▸ **How to complete this task**
Which of the lines below holds the string "Ansichten"? Copy every line that does.

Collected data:

= = = = =

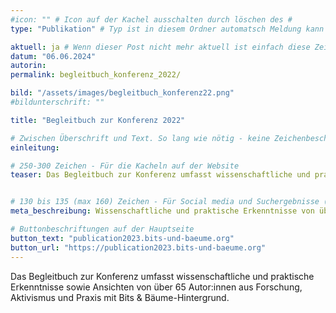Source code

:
 ```yaml
---
#icon: "" # Icon auf der Kachel ausschalten durch löschen des #
type: "Publikation" # Typ ist in diesem Ordner automatsch Meldung kann aber hier überschrieben werden z.B. mit "Veröffentlichung" - der Typ erscheint in der Kachel

aktuell: ja # Wenn dieser Post nicht mehr aktuell ist einfach diese Zeile mit # auskommentieren
datum: "06.06.2024"
autorin: 
permalink: begleitbuch_konferenz_2022/

bild: "/assets/images/begleitbuch_konferenz22.png"
#bildunterschrift: ""

title: "Begleitbuch zur Konferenz 2022"

# Zwischen Überschrift und Text. So lang wie nötig - keine Zeichenbeschränkung
einleitung: 

# 250-300 Zeichen - Für die Kacheln auf der Website
teaser: Das Begleitbuch zur Konferenz umfasst wissenschaftliche und praktische Erkenntnisse sowie Ansichten von über 65 Autor:innen aus Forschung, Aktivismus und Praxis mit Bits & Bäume-Hintergrund.


# 130 bis 135 (max 160) Zeichen - Für Social media und Suchergebnisse (also extern)
meta_beschreibung: Wissenschaftliche und praktische Erkenntnisse von über 65 Bits & Bäume Autor:innen aus Forschung, Aktivismus und Praxis

# Buttonbeschriftungen auf der Hauptseite
button_text: "publication2023.bits-und-baeume.org"
button_url: "https://publication2023.bits-und-baeume.org"
---
```

Das Begleitbuch zur Konferenz umfasst wissenschaftliche und praktische Erkenntnisse sowie Ansichten von über 65 Autor:innen aus Forschung, Aktivismus und Praxis mit Bits & Bäume-Hintergrund.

= = = = =

▸ **Result**
teaser: Das Begleitbuch zur Konferenz umfasst wissenschaftliche und praktische Erkenntnisse sowie Ansichten von über 65 Autor:innen aus Forschung, Aktivismus und Praxis mit Bits & Bäume-Hintergrund.
Das Begleitbuch zur Konferenz umfasst wissenschaftliche und praktische Erkenntnisse sowie Ansichten von über 65 Autor:innen aus Forschung, Aktivismus und Praxis mit Bits & Bäume-Hintergrund.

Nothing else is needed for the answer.